1. Individuals and Interactions Over Processes and Tools
People are usually the most expensive asset and cost in a business. In a software development team it is vital you have good people who produce high-quality code. It is also important that you invest in them, giving them the tools and environment to succeed. They will repay you with passion, commitment and demonstrate their intelligence to help you solve your business challenges.
Good software teams are the most passionate and responsive people I have come across. The nature of software developers is to logically solve a problem. Encourage this and they will respond to business needs and drive the development process. If the process or the tools drive development, the team is less responsive to change and less likely to meet customer needs.
If communication in a team is fluid and happens when a need arises, you will see exceptional results.

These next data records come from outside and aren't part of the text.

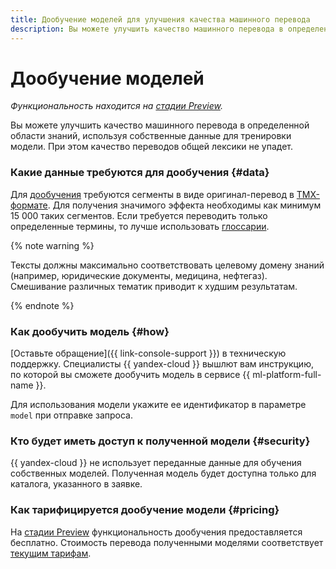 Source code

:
 ```yaml
---
title: Дообучение моделей для улучшения качества машинного перевода
description: Вы можете улучшить качество машинного перевода в определенной области знаний, используя собственные данные для тренировки модели. При этом качество переводов общей лексики не упадет.
---
```


# Дообучение моделей

_Функциональность находится на [стадии Preview](../../overview/concepts/launch-stages.md)._

Вы можете улучшить качество машинного перевода в определенной области знаний, используя собственные данные для тренировки модели. При этом качество переводов общей лексики не упадет.

### Какие данные требуются для дообучения {#data}

Для [дообучения](../../glossary/ml-models.md#fine-tuning) требуются сегменты в виде оригинал-перевод в [ТМХ-формате](https://ru.wikipedia.org/wiki/Translation_Memory_eXchange). Для получения значимого эффекта необходимы как минимум 15 000 таких сегментов. Если требуется переводить только определенные термины, то лучше использовать [глоссарии](glossary.md).

{% note warning %}

Тексты должны максимально соответствовать целевому домену знаний (например, юридические документы, медицина, нефтегаз). Смешивание различных тематик приводит к худшим результатам.

{% endnote %}

### Как дообучить модель {#how}

[Оставьте обращение]({{ link-console-support }}) в техническую поддержку. Специалисты {{ yandex-cloud }} вышлют вам инструкцию, по которой вы сможете дообучить модель в сервисе {{ ml-platform-full-name }}.

Для использования модели укажите ее идентификатор в параметре `model` при отправке запроса.

### Кто будет иметь доступ к полученной модели {#security}

{{ yandex-cloud }} не использует переданные данные для обучения собственных моделей. Полученная модель будет доступна только для каталога, указанного в заявке.

### Как тарифицируется дообучение модели {#pricing}

На [стадии Preview](../../overview/concepts/launch-stages.md) функциональность дообучения предоставляется бесплатно. Стоимость перевода полученными моделями соответствует [текущим тарифам](../pricing.md).
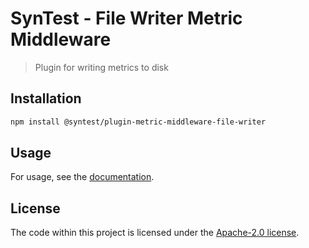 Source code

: # SynTest - File Writer Metric Middleware

> Plugin for writing metrics to disk

## Installation

```bash
npm install @syntest/plugin-metric-middleware-file-writer
```

## Usage

For usage, see the [documentation](https://www.syntest.org/docs).

## License

The code within this project is licensed under the [Apache-2.0 license](LICENSE).
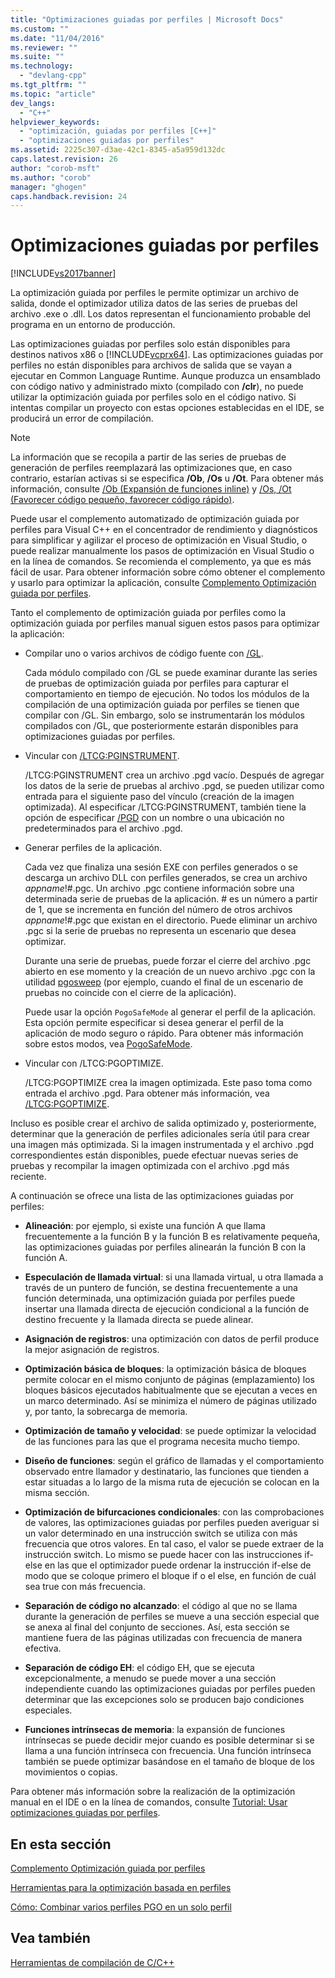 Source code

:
 ```yaml
---
title: "Optimizaciones guiadas por perfiles | Microsoft Docs"
ms.custom: ""
ms.date: "11/04/2016"
ms.reviewer: ""
ms.suite: ""
ms.technology: 
  - "devlang-cpp"
ms.tgt_pltfrm: ""
ms.topic: "article"
dev_langs: 
  - "C++"
helpviewer_keywords: 
  - "optimización, guiadas por perfiles [C++]"
  - "optimizaciones guiadas por perfiles"
ms.assetid: 2225c307-d3ae-42c1-8345-a5a959d132dc
caps.latest.revision: 26
author: "corob-msft"
ms.author: "corob"
manager: "ghogen"
caps.handback.revision: 24
---
```

# Optimizaciones guiadas por perfiles
[!INCLUDE[vs2017banner](../../assembler/inline/includes/vs2017banner.md)]

La optimización guiada por perfiles le permite optimizar un archivo de salida, donde el optimizador utiliza datos de las series de pruebas del archivo .exe o .dll.  Los datos representan el funcionamiento probable del programa en un entorno de producción.  
  
 Las optimizaciones guiadas por perfiles solo están disponibles para destinos nativos x86 o [!INCLUDE[vcprx64](../../assembler/inline/includes/vcprx64_md.md)].  Las optimizaciones guiadas por perfiles no están disponibles para archivos de salida que se vayan a ejecutar en Common Language Runtime.  Aunque produzca un ensamblado con código nativo y administrado mixto \(compilado con **\/clr**\), no puede utilizar la optimización guiada por perfiles solo en el código nativo.  Si intentas compilar un proyecto con estas opciones establecidas en el IDE, se producirá un error de compilación.  
  
> [!NOTE]
>  La información que se recopila a partir de las series de pruebas de generación de perfiles reemplazará las optimizaciones que, en caso contrario, estarían activas si se especifica **\/Ob**, **\/Os** u **\/Ot**.  Para obtener más información, consulte [\/Ob \(Expansión de funciones inline\)](../../build/reference/ob-inline-function-expansion.md) y [\/Os, \/Ot \(Favorecer código pequeño, favorecer código rápido\)](../../build/reference/os-ot-favor-small-code-favor-fast-code.md).  
  
 Puede usar el complemento automatizado de optimización guiada por perfiles para Visual C\+\+ en el concentrador de rendimiento y diagnósticos para simplificar y agilizar el proceso de optimización en Visual Studio, o puede realizar manualmente los pasos de optimización en Visual Studio o en la línea de comandos.  Se recomienda el complemento, ya que es más fácil de usar.  Para obtener información sobre cómo obtener el complemento y usarlo para optimizar la aplicación, consulte [Complemento Optimización guiada por perfiles](../../build/reference/profile-guided-optimization-in-the-performance-and-diagnostics-hub.md).  
  
 Tanto el complemento de optimización guiada por perfiles como la optimización guiada por perfiles manual siguen estos pasos para optimizar la aplicación:  
  
-   Compilar uno o varios archivos de código fuente con [\/GL](../../build/reference/gl-whole-program-optimization.md).  
  
     Cada módulo compilado con \/GL se puede examinar durante las series de pruebas de optimización guiada por perfiles para capturar el comportamiento en tiempo de ejecución.  No todos los módulos de la compilación de una optimización guiada por perfiles se tienen que compilar con \/GL.  Sin embargo, solo se instrumentarán los módulos compilados con \/GL, que posteriormente estarán disponibles para optimizaciones guiadas por perfiles.  
  
-   Vincular con [\/LTCG:PGINSTRUMENT](../../build/reference/ltcg-link-time-code-generation.md).  
  
     \/LTCG:PGINSTRUMENT crea un archivo .pgd vacío.  Después de agregar los datos de la serie de pruebas al archivo .pgd, se pueden utilizar como entrada para el siguiente paso del vínculo \(creación de la imagen optimizada\).  Al especificar \/LTCG:PGINSTRUMENT, también tiene la opción de especificar [\/PGD](../../build/reference/pgd-specify-database-for-profile-guided-optimizations.md) con un nombre o una ubicación no predeterminados para el archivo .pgd.  
  
-   Generar perfiles de la aplicación.  
  
     Cada vez que finaliza una sesión EXE con perfiles generados o se descarga un archivo DLL con perfiles generados, se crea un archivo *appname*\!\#.pgc.  Un archivo .pgc contiene información sobre una determinada serie de pruebas de la aplicación.  \# es un número a partir de 1, que se incrementa en función del número de otros archivos *appname*\!\#.pgc que existan en el directorio.  Puede eliminar un archivo .pgc si la serie de pruebas no representa un escenario que desea optimizar.  
  
     Durante una serie de pruebas, puede forzar el cierre del archivo .pgc abierto en ese momento y la creación de un nuevo archivo .pgc con la utilidad [pgosweep](../../build/reference/pgosweep.md) \(por ejemplo, cuando el final de un escenario de pruebas no coincide con el cierre de la aplicación\).  
  
     Puede usar la opción `PogoSafeMode` al generar el perfil de la aplicación.  Esta opción permite especificar si desea generar el perfil de la aplicación de modo seguro o rápido.  Para obtener más información sobre estos modos, vea [PogoSafeMode](../../build/reference/pogosafemode.md).  
  
-   Vincular con \/LTCG:PGOPTIMIZE.  
  
     \/LTCG:PGOPTIMIZE crea la imagen optimizada.  Este paso toma como entrada el archivo .pgd.  Para obtener más información, vea [\/LTCG:PGOPTIMIZE](../../build/reference/ltcg-link-time-code-generation.md).  
  
 Incluso es posible crear el archivo de salida optimizado y, posteriormente, determinar que la generación de perfiles adicionales sería útil para crear una imagen más optimizada.  Si la imagen instrumentada y el archivo .pgd correspondientes están disponibles, puede efectuar nuevas series de pruebas y recompilar la imagen optimizada con el archivo .pgd más reciente.  
  
 A continuación se ofrece una lista de las optimizaciones guiadas por perfiles:  
  
-   **Alineación**: por ejemplo, si existe una función A que llama frecuentemente a la función B y la función B es relativamente pequeña, las optimizaciones guiadas por perfiles alinearán la función B con la función A.  
  
-   **Especulación de llamada virtual**: si una llamada virtual, u otra llamada a través de un puntero de función, se destina frecuentemente a una función determinada, una optimización guiada por perfiles puede insertar una llamada directa de ejecución condicional a la función de destino frecuente y la llamada directa se puede alinear.  
  
-   **Asignación de registros**: una optimización con datos de perfil produce la mejor asignación de registros.  
  
-   **Optimización básica de bloques**: la optimización básica de bloques permite colocar en el mismo conjunto de páginas \(emplazamiento\) los bloques básicos ejecutados habitualmente que se ejecutan a veces en un marco determinado.  Así se minimiza el número de páginas utilizado y, por tanto, la sobrecarga de memoria.  
  
-   **Optimización de tamaño y velocidad**: se puede optimizar la velocidad de las funciones para las que el programa necesita mucho tiempo.  
  
-   **Diseño de funciones**: según el gráfico de llamadas y el comportamiento observado entre llamador y destinatario, las funciones que tienden a estar situadas a lo largo de la misma ruta de ejecución se colocan en la misma sección.  
  
-   **Optimización de bifurcaciones condicionales**: con las comprobaciones de valores, las optimizaciones guiadas por perfiles pueden averiguar si un valor determinado en una instrucción switch se utiliza con más frecuencia que otros valores.  En tal caso, el valor se puede extraer de la instrucción switch.  Lo mismo se puede hacer con las instrucciones if\-else en las que el optimizador puede ordenar la instrucción if\-else de modo que se coloque primero el bloque if o el else, en función de cuál sea true con más frecuencia.  
  
-   **Separación de código no alcanzado**: el código al que no se llama durante la generación de perfiles se mueve a una sección especial que se anexa al final del conjunto de secciones.  Así, esta sección se mantiene fuera de las páginas utilizadas con frecuencia de manera efectiva.  
  
-   **Separación de código EH**: el código EH, que se ejecuta excepcionalmente, a menudo se puede mover a una sección independiente cuando las optimizaciones guiadas por perfiles pueden determinar que las excepciones solo se producen bajo condiciones especiales.  
  
-   **Funciones intrínsecas de memoria**: la expansión de funciones intrínsecas se puede decidir mejor cuando es posible determinar si se llama a una función intrínseca con frecuencia.  Una función intrínseca también se puede optimizar basándose en el tamaño de bloque de los movimientos o copias.  
  
 Para obtener más información sobre la realización de la optimización manual en el IDE o en la línea de comandos, consulte [Tutorial: Usar optimizaciones guiadas por perfiles](http://msdn.microsoft.com/es-es/6e36421b-ec8c-4626-9c29-fa5ffb6f27f8).  
  
## En esta sección  
 [Complemento Optimización guiada por perfiles](../../build/reference/profile-guided-optimization-in-the-performance-and-diagnostics-hub.md)  
  
 [Herramientas para la optimización basada en perfiles](../../build/reference/tools-for-manual-profile-guided-optimization.md)  
  
 [Cómo: Combinar varios perfiles PGO en un solo perfil](../../build/reference/how-to-merge-multiple-pgo-profiles-into-a-single-profile.md)  
  
## Vea también  
 [Herramientas de compilación de C\/C\+\+](../../build/reference/c-cpp-build-tools.md)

Discussions that are restricted to defined, scheduled meetings will hamper progress and stifle quality development work.
2. Working Software Over Comprehensive Documentation
Historically, software development has been documentation heavy. Enormous amounts of time were spent on documenting the product for development and ultimate delivery. Technical specifications, technical requirements, interface design documents, test plans, documentation plans, were all created. Production of these items caused long delays in development and let’s face it, is not the best use of a developer’s time.
Then perhaps the biggest insult to this process was the fact that this documentation was rarely referred to. Developers prefer to get elbow deep in the code to fix a problem than wade through reams of documents.
Agile does not eliminate documentation. It streamlines it to give the developer what is needed to do the work without getting bogged down in minutiae. In Agile, requirements are documented as user stories which contain sufficient details of the criteria for acceptance. This is enough for a software developer to begin the task of building a new function.
The Agile Manifesto values documentation, but it values working software more.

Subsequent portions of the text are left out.